# Virtual Dynamics Power 3 -- An initial, honest review



## IPodPJ

*Virtual Dynamics Power 3 power cord -- An initial, honest review.*

*Why I Like it:*

 The Power 3 didn't sound as good as my Cobalt for the first few minutes, but that was short lived. After just a few minutes of break-in and mental burn-in it surpassed it. But in a different way. The Power 3 has incredible soundstage, dynamics, imaging, and musicality. Like any good power cord, it will lower your amp's distortion levels by a tremendous amount. I've noticed that a good power cord will make five times the enhancement to your system than a good interconnect will. Power is the life-blood of any audio system, and the Power 3 will allow your equipment to run as efficiently as possible.

 This is an extremely euphonic cable. It has a very warm tone to it so if you're using tubes, I'm not sure it would synergize to well with them. The Power 3 paired with a solid state amp makes it sound like you are listening to tubes, but tubes that reproduce the entire sonic spectrum well. I am fortunate that the Opera is a fairly neutral amp (at least when used with analog inputs) and that every upgrade I make is easily discernable. I am hoping that some of this warmth tones down with burn in, but as it stands it is still quite good. I really need to give it at least a week of burn-in before I can give a solid opinion of it. Virtual Dynamics recommends 200 - 400 hours of burn-in on the Power 3, and just by the size of this cord I believe it. *>>* Fast forward to now: After about 15 hours of burn-in, its warmth has lessened significantly. That euphonic tube sound along with a warm, organic, and opiated glow-type tone have almost stabilized. Adding the Cobalt Ultimate Power cord (which has a neutral-to-cold sound compared to the Power 3) to my computer has neutralized the audio. The Power 3 is extremely organic, and that is one quality that stays with the Power 3 after burn-in.

 My Cobalt Cable Ultimate Power places the vocals a little closer to you, has a bit more detail in the highs, and quicker transients, but it has also been burned in for about a month now. The Power 3 has a much wider soundstange, better imaging, improved depth, fuller tone, better dynamics, and places the center image further back which I find to be more relaxed. One of it's best features is the ability to present all the bass notes very accurately and with acoustic transparency. Bass is one of the hardest parts of the frequency for a component to portray accurately. Every instrument playing bass notes (as well as the mids and highs) should be well defined and easily discernable from eachother. The Power 3 does this effortlessly, while stock power cords have a tendency to muddy the bass and blur all the notes together in one big, bloated bubble. All in all, I wouldn't hesitate to get another Power 3. In truth, it's giving me my very first taste of the Virtual Dynamics sound and I am already extremely hungry for more. I can't even begin to imagine how good some of their higher-end power cords must sound but I will soon find out as I am on the loaner list for a Master LE 2.0.


*Areas for improvement:*

 This cable is a beast. Quite simply, it is gargantuous. The thing must weigh at least 6 or 7 pounds. It requires some strenous bending before you can even plug it in and test it out. I had to move my amp forward by at least 8" on my desk so that the power cord would be able to rest on it without busting the jack on my amp or launching my amp up in the air like a jet taking off from the runway. On an included sheet of paper, Virtual Dynamics tells you that the cable requires a lot of bending before you use it. This is no lie; be prepared to spend at least 30 minutes bending the cable before you even attempt to plug it in.
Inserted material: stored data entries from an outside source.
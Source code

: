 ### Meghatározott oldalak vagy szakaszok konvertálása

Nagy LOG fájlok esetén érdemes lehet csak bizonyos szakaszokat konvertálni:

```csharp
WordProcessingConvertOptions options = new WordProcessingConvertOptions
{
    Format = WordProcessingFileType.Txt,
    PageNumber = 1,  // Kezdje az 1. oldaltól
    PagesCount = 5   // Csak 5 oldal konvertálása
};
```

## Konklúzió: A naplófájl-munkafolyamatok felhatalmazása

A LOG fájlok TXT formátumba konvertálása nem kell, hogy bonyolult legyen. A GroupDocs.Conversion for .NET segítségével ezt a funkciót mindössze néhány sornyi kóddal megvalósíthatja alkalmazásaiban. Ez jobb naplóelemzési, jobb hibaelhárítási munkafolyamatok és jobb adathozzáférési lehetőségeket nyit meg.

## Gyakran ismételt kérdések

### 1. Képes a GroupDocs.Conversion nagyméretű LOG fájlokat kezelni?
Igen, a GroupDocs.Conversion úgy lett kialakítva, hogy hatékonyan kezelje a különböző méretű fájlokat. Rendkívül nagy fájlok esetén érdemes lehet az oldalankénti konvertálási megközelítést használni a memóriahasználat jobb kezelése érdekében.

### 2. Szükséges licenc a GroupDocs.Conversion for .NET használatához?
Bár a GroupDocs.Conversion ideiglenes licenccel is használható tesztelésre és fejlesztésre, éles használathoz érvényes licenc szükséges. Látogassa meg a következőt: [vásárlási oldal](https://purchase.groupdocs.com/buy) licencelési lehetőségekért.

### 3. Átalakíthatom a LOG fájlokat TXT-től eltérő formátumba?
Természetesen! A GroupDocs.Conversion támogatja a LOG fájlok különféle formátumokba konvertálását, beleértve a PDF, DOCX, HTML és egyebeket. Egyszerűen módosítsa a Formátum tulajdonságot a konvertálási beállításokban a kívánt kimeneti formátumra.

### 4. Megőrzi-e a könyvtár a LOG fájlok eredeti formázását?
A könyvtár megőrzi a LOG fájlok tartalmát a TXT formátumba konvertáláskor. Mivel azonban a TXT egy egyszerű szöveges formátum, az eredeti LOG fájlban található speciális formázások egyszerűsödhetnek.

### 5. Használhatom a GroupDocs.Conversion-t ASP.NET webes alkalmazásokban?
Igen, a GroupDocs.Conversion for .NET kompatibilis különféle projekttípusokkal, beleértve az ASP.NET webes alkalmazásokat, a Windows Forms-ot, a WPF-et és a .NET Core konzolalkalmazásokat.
 The cord is 2.5 times thicker than my Cobalt and weighs four or five times as much. Be prepared to have at the very least 10" - 12" of clearance behind your amp. You will need that much to accomodate the support you need to hold it up as well as the 90 degree bend. You will need the same amount of clearance on the other end if you are using a power conditioner. If you have a conditioner with plugs on the top, you can get away with a little less.

 When I first used my Cobalt cord, one thing I immediately noticed was an increase in volume. The Power 3 isn't quite as dramatic in this regard, having a lower volume level than the Cobalt. This is probably due to the enormity of the cable, but it's not a bad trade off for the added benefit of Virtual Dynamic's Dynamic Filtering technology.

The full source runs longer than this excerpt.